In 1906 Upton Sinclair shook the late-Victorian social culture with his muckraking novel, The Jungle. The conflict of his story revolves around the fortunes of Jurgis Rudkus, a young Lithuanian immigrant who comes to America with his fiancée and family in search of a better life. Rudkus soon finds himself working in the Chicago stockyards, and he is caught up in a ruthless political system which ultimately degraded and impoverished him. Sinclair’s descriptions of the meat-packing industry’s filthy killing-beds and fertilization process prompted a change to food hygiene laws in the United States. However, beneath the surface of the family’s story lies Sinclair’s attacks on the early twentieth century view about capitalism and corporate America. Sinclair seeks to change America through the symbolism, motifs, and themes of The Jungle.
Symbolism appears with the use of the stockyards, rotten meat, and the jungle image.
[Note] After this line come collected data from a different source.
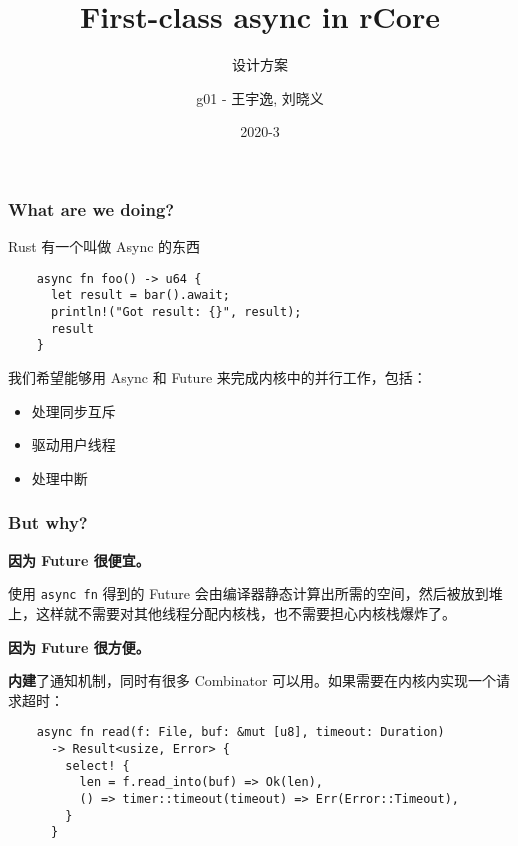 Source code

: \documentclass[UTF-8]{ctexbeamer}
\title{First-class async in rCore}
\subtitle{设计方案}
\author{g01 - 王宇逸, 刘晓义}
\date{2020-3}
\begin{document}
\begin{frame}
  \titlepage
\end{frame}

\begin{frame}[fragile]
  \frametitle{What are we doing?}

  Rust 有一个叫做 Async 的东西

  \begin{verbatim}
    async fn foo() -> u64 {
      let result = bar().await;
      println!("Got result: {}", result);
      result
    }
  \end{verbatim}

  \vspace{1em}

  我们希望能够用 Async 和 Future 来完成内核中的并行工作，包括：
  \begin{itemize}
    \item 处理同步互斥
    \item 驱动用户线程
    \item 处理中断
  \end{itemize}
\end{frame}

\begin{frame}[fragile]
  \frametitle{But why?}

  \textbf{因为 Future 很便宜。}
  
  使用 \texttt{async fn} 得到的 Future 会由编译器静态计算出所需的空间，然后被放到堆上，这样就不需要对其他线程分配内核栈，也不需要担心内核栈爆炸了。

  \vspace{1em}

  \textbf{因为 Future 很方便。}

  \textbf{内建}了通知机制，同时有很多 Combinator 可以用。如果需要在内核内实现一个请求超时：

  {
    \scriptsize
  \begin{verbatim}
    async fn read(f: File, buf: &mut [u8], timeout: Duration)
      -> Result<usize, Error> {
        select! {
          len = f.read_into(buf) => Ok(len),
          () => timer::timeout(timeout) => Err(Error::Timeout),
        }
      }
  \end{verbatim}
  }
\end{frame}
\end{document}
The most important symbol is the animal pens and slaughterhouses of Packingtown which represent the plight of the working class. Just as animals are forced into pens and then killed, so too are immigrant workers forced into capitalism only to be slowly beaten down and destroyed. Rudkus knows that other immigrants have failed to get the demanding stockyard jobs, but he depends on his strength and health, a strategy that works until the long, hard years take their toll (23). Generations of immigrants were ruined by slaughterhouse work only to be replaced by newer, fresher immigrants.
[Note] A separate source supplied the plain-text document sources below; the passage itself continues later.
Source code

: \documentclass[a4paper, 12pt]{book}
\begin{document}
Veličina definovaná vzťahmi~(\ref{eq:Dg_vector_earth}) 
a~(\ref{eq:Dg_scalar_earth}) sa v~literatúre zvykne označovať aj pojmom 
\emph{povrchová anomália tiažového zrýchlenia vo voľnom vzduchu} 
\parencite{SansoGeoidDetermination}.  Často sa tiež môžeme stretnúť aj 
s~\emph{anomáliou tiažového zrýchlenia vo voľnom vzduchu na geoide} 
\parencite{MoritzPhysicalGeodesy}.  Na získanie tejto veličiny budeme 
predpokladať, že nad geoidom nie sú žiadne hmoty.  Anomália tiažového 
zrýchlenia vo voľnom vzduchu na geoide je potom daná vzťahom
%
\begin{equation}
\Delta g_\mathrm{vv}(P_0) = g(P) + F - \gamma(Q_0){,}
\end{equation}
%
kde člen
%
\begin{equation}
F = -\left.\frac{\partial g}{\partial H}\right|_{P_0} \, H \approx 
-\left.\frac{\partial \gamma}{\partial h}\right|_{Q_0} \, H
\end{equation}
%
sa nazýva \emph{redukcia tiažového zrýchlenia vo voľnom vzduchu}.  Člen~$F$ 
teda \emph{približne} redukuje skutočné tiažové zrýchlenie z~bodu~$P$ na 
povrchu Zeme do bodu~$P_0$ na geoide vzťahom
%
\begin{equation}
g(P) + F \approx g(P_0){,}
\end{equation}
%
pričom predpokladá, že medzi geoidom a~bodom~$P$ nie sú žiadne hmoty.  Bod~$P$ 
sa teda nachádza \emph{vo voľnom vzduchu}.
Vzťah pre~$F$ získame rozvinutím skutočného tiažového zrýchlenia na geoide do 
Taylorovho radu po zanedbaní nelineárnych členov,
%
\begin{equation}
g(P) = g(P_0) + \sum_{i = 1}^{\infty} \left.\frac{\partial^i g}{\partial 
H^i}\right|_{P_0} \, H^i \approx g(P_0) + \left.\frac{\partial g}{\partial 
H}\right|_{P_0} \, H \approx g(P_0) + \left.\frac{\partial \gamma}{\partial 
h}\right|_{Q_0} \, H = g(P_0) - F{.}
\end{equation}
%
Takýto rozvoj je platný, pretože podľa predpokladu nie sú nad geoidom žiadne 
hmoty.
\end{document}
Rotten meat is another symbol used by Sinclair to represent the corruption of capitalism and the hypocrisy of the American Dream. Just as the cans have shiny surfaces to mask the rotten meat inside, so too American capitalism presents an attractive face to immigrants, but all they find is rot and corruption. In the end, the rotten meat symbol’s biggest effect on the American society was the passage of the Pure Food and Drug Act of 1906 which was poetic irony.
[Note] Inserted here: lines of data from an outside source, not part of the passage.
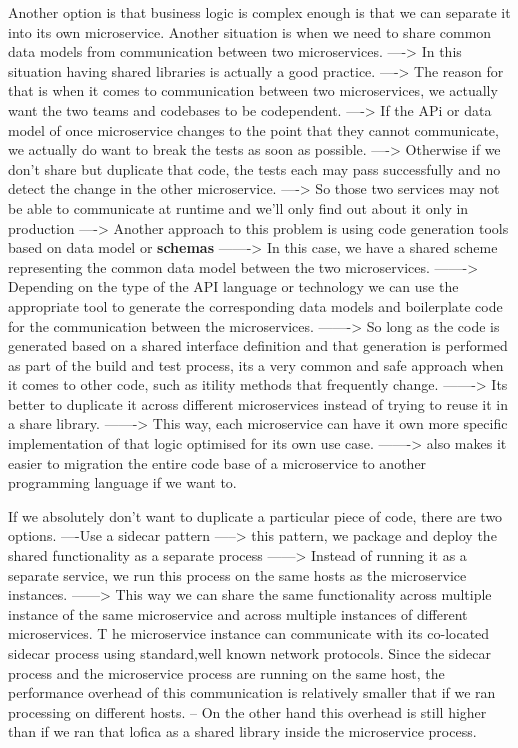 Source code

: \documentclass[a4paper, 11pt]{book}
\begin{document}
    Another option is that business logic is complex enough is that we can separate it into its own microservice.
    Another situation is when we need to share common data models from communication between two microservices.
    ----> In this situation having shared libraries is actually a good practice.
    ----> The reason for that is when it comes to communication between two microservices, we actually want the two teams and codebases to be codependent.
    ----> If the APi or data model of once microservice changes to the point that they cannot communicate, we actually do want to break the tests as soon as possible.
    ----> Otherwise if we don't share but duplicate that code, the tests each may pass successfully and no detect the change in the other microservice.
    ----> So those two services may not be able to communicate at runtime and we'll only find out about it only in production
    ----> Another approach to this problem is using code generation tools based on data model or \textbf{schemas}
    -------> In this case, we have a shared scheme representing the common data model between the two microservices.
    -------> Depending on the type of the API language or technology we can use the appropriate tool to generate the corresponding data models and boilerplate code for the communication between the microservices.
    -------> So long as the code is generated based on a shared interface definition and that generation is performed as part of the build and test process, its a very common and safe approach when it comes to other code, such as itility methods that frequently change.
    -------> Its better to duplicate it across different microservices instead of trying to reuse it in a share library.
    -------> This way, each microservice can have it own more specific implementation of that logic optimised for its own use case.
    -------> also makes it easier to migration the entire code base of a microservice to another programming language if we want to.

    If we absolutely don't want to duplicate a particular piece of code, there are two options.
    ----Use a sidecar pattern
    -----> this pattern, we package and deploy the shared functionality as a separate process
    ------> Instead of running it as a separate service, we run this process on the same hosts as the microservice instances.
    ------> This way we can share the same functionality across multiple instance of the same microservice and across multiple instances of different microservices.
    T he microservice instance can communicate with its co-located sidecar process using standard,well known network protocols.
    Since the sidecar process and the microservice process are running on the same host, the performance overhead of this communication is relatively smaller that if we ran processing on different hosts.
    -- On the other hand this overhead is still higher than if we ran that lofica as a shared library inside the microservice process.
\end{document}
Sinclair’s jungle symbolism means the competitive nature of capitalism. Social Darwinism was at its zenith in the beginning of the twentieth century, so Sinclair pictures Packingtown as a Darwinian jungle where the strong prey upon the weak in a fight for survival. However, Sinclair believes that the strong are not the best of mankind, but the worst and most corrupt of all.
Sinclair also addresses the two motifs of family and tradition versus corruption. He positively portrays the family and social traditions of the Rudkus family such as the wedding feast in the beginning of the book. Despite the hardships that attack the family, including famine and death of loved ones, the strength of the grandmother holds the family together. Family and tradition prevail for a time.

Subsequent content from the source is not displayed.